» PROBLEM REQUIREMENTS
Everything from the line containing "Отчетность о тестах" to the last line of the entries must be reproduced exactly, and nothing outside that range.

» DATA SHOWN

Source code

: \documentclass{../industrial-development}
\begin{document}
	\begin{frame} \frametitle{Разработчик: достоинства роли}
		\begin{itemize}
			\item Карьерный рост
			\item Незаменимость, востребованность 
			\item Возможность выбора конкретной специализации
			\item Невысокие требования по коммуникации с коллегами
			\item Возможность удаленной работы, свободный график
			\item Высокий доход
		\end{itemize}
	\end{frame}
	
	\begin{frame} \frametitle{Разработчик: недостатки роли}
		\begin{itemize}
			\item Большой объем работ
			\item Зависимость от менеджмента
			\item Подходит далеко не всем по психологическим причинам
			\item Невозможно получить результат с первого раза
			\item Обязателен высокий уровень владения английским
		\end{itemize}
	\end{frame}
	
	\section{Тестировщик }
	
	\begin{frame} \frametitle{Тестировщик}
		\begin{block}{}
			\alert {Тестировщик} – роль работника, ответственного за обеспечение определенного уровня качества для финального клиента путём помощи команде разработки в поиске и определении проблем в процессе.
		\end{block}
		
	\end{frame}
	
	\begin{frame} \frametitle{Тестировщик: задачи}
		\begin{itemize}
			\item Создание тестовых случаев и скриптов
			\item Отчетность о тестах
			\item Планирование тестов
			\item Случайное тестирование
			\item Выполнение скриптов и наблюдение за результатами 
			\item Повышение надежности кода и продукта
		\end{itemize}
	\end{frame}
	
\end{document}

» YOUR SOLUTION
			\item Отчетность о тестах
			\item Планирование тестов
			\item Случайное тестирование
			\item Выполнение скриптов и наблюдение за результатами 
			\item Повышение надежности кода и продукта
		\end{itemize}
	\end{frame}
	
\end{document}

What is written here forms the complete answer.